The tea party and the media


Author: Amy Gardner

Most local tea party organizers interviewed in an extensive canvass this month by The Washington Post said media coverage of their groups has been fair, suggesting that perceptions of antagonism between the tea party and traditional news media are overstated.

Seventy-six percent of local organizers said that coverage of their groups is either very fair or somewhat fair. Only 8 percent said coverage has been very unfair; 15 percent said somewhat unfair. The canvass showed that more than three-fourths of group leaders said their activities have received local media coverage, revealing the depth of the news media's -- and the public's -- fascination with the tea party.

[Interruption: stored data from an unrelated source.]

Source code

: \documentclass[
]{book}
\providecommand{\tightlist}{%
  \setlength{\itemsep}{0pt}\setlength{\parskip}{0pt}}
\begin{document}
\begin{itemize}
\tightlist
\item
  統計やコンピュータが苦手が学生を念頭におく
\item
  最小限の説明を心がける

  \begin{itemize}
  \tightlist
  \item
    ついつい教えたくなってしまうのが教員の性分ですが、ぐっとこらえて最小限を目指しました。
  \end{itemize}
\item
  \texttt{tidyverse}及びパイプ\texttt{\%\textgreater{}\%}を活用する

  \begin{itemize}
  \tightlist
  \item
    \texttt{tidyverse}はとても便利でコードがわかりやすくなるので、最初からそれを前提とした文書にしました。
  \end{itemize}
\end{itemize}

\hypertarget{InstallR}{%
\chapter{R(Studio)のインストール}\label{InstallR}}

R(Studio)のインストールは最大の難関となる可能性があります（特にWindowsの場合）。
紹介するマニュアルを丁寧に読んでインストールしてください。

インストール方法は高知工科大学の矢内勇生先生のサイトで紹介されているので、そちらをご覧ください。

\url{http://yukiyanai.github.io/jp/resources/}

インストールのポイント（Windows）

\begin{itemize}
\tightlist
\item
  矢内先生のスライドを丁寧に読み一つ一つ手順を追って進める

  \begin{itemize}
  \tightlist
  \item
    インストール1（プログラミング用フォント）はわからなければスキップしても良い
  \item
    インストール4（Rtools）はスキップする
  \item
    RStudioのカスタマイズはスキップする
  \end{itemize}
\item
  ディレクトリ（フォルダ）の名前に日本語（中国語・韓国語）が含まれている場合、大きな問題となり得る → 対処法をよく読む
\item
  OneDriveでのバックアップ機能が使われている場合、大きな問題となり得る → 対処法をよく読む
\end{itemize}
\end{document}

Media coverage of the tea party has evolved markedly since the groups first began forming in February 2009. Major news outlets paid little attention to the first wave of tax-day protests in April 2009 and even a large march the following September in Washington. But attention quickly focused on the impassioned and sometimes-raucous protests that tea party activists continued to stage, notably those leading up to passage of the health-care overhaul law. Accusations by members of Congress that protesters had hurled epithets prompted a wave of media coverage over whether the tea party was based on anti-Obama racism. A string of stories focused on the racially charged statements and signs of certain protesters. Such coverage drew criticism from Sarah Palin and other conservative leaders. But as media outlets have spent more time following tea party protesters around the country -- and as more studied analyses of the movement and its members have emerged -- the coverage has grown more nuanced.